Thread: Vacuum problems
Hi everyone…
I have a database that is currently about 25 gigs on my primary DB server running Postgres 8.2.9, and two others that are less than 1 gig apiece. The DB server is a quad proc, quad core, 64 gigs of memory, 5 drive RAID5 array, so it has plenty of horsepower. Until about three weeks ago I was running a nightly vacuum analyze and a vacuum full analyze once per week.
This is what I was running for the vacuum full command:
vacuumdb -a -e -f -z -v -U postgres
The nightly vacuums have been working flawlessly, but about three weeks ago the vacuum full started failing. It was taking about 5-10 minutes normally, but all of a sudden it started hitting the command timeout that I have set, which is at 60 minutes. I thought that it may be a corrupt table or a large amount of content had been deleted from a database, so I built a script to loop through each database and run a vacuum full analyze on each table individually thinking I would find my problem table. The script finished in 5 minutes!
This is what I’m running on each table now in my script:
vacuumdb -d $DB -t $TABLE -e -f -z -v -U postgres
As I understand it, the “vacuumdb –a” command basically does the same thing as my script. So why is it timing out while my script finishes in 5 minutes or less? Is the “vacuumdb –a” command doing something that I’m not?
Now that the holiday season is past I will be upgrading to the latest 8.2 release as soon as possible, but I need to get this figured out first unless it’s a bug that the upgrade fixes.
I’d appreciate any advice or explanations you guys can send my way.
Thanks,
Scot Kreienkamp
La-Z-Boy Inc.
skreien@la-z-boy.com
734-242-1444 ext 6379
well, upgrade to 8.2.11 - even tho, change log doesn't say anything about vacuum there. Secondly, I think turn up logging verbosity - and see if postgresql actually complains about anything there, otherwise it is pretty much blind guess.
btw, is that on windows ? (looking at la-z-boy.com, it uses .net).
Nope, on RHEL5. This is the backend of an application that's not available or visible to the public. Thanks, Scot Kreienkamp La-Z-Boy Inc. skreien@la-z-boy.com 734-242-1444 ext 6379 -----Original Message----- From: Grzegorz Jaśkiewicz [mailto:gryzman@gmail.com] Sent: Monday, January 05, 2009 11:19 AM To: Scot Kreienkamp Cc: pgsql-general@postgresql.org Subject: Re: [GENERAL] Vacuum problems btw, is that on windows ? (looking at la-z-boy.com, it uses .net).
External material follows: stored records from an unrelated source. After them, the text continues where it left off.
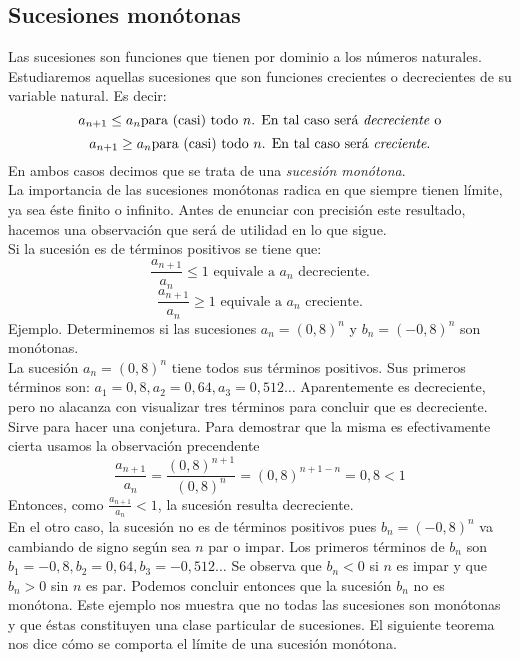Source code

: \documentclass[../Teoría.root.tex]{subfiles}
\begin{document}
\subsection{Sucesiones monótonas}
Las sucesiones son funciones que tienen por dominio a los números naturales.
Estudiaremos aquellas sucesiones que son funciones crecientes o decrecientes de su variable natural.
Es decir:
\[a_{n+1}\leq a_n \text{para (casi) todo \(n\). En tal caso será \textit{decreciente} o}\]
\[a_{n+1}\geq a_n \text{para (casi) todo \(n\). En tal caso será \textit{creciente}.}\]
En ambos casos decimos que se trata de una \textit{sucesión monótona}.\\
La importancia de las sucesiones monótonas radica en que siempre tienen límite, ya sea éste finito o infinito.
Antes de enunciar con precisión este resultado, hacemos una observación que será de utilidad en lo que sigue.\\
Si la sucesión es de términos positivos se tiene que:
\[\frac{a_{n+1}}{a_n}\leq1\text{ equivale a \(a_n\) decreciente.}\]
\[\frac{a_{n+1}}{a_n}\geq1\text{ equivale a \(a_n\) creciente.}\]
Ejemplo. Determinemos si las sucesiones \(a_n=(0,8)^n\) y \(b_n=(-0,8)^n\) son monótonas.\\
La sucesión \(a_n=(0,8)^n\) tiene todos sus términos positivos.
Sus primeros términos son: \(a_1=0,8, a_2=0,64, a_3=0,512\dots\) Aparentemente es decreciente, pero no alacanza con visualizar tres términos para concluir que es decreciente.
Sirve para hacer una conjetura.
Para demostrar que la misma es efectivamente cierta usamos la observación precendente
\[\frac{a_{n+1}}{a_n}=\frac{(0,8)^{n+1}}{(0,8)^n}=(0,8)^{n+1-n}=0,8<1\]
Entonces, como \(\frac{a_{n+1}}{a_n}<1\), la sucesión resulta decreciente.\\
En el otro caso, la sucesión no es de términos positivos pues \(b_n=(-0,8)^n\) va cambiando de signo según sea \(n\) par o impar.
Los primeros términos de \(b_n\) son \(b_1=-0,8, b_2=0,64, b_3=-0,512\dots\) Se observa que \(b_n<0\) si \(n\) es impar y que \(b_n>0\) sin \(n\) es par.
Podemos concluir entonces que la sucesión \(b_n\) no es monótona.
Este ejemplo nos muestra que no todas las sucesiones son monótonas y que éstas constituyen una clase particular de sucesiones.
El siguiente teorema nos dice cómo se comporta el límite de una sucesión monótona.
\end{document}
On Mon, Jan 5, 2009 at 7:46 AM, Scot Kreienkamp <SKreien@la-z-boy.com> wrote: > Hi everyone… > > > > I have a database that is currently about 25 gigs on my primary DB server > running Postgres 8.2.9, and two others that are less than 1 gig apiece. The > DB server is a quad proc, quad core, 64 gigs of memory, 5 drive RAID5 array, > so it has plenty of horsepower. Until about three weeks ago I was running a > nightly vacuum analyze and a vacuum full analyze once per week. Did you have a compelling reason for running vacuum full? It's generally discouraged unless you've got a usage pattern that demands it. If you are running vacuum full you likely have bloated indexes, so you might need to reindex the db as well. > This is what I was running for the vacuum full command: > > vacuumdb -a -e -f -z -v -U postgres > > > > The nightly vacuums have been working flawlessly, but about three weeks ago > the vacuum full started failing. It was taking about 5-10 minutes normally, > but all of a sudden it started hitting the command timeout that I have set, > which is at 60 minutes. Since I assume vacuum is running under the superuser account you can try this: alter user postgres set statement_timeout=0; To give it all the time it needs to finish. > I thought that it may be a corrupt table or a large > amount of content had been deleted from a database, so I built a script to > loop through each database and run a vacuum full analyze on each table > individually thinking I would find my problem table. The script finished in > 5 minutes! It might be that the previous vacuum full cleaned up enough stuff that the next one ran faster. But again, vacuum full is usually a bad idea as regular maintenance.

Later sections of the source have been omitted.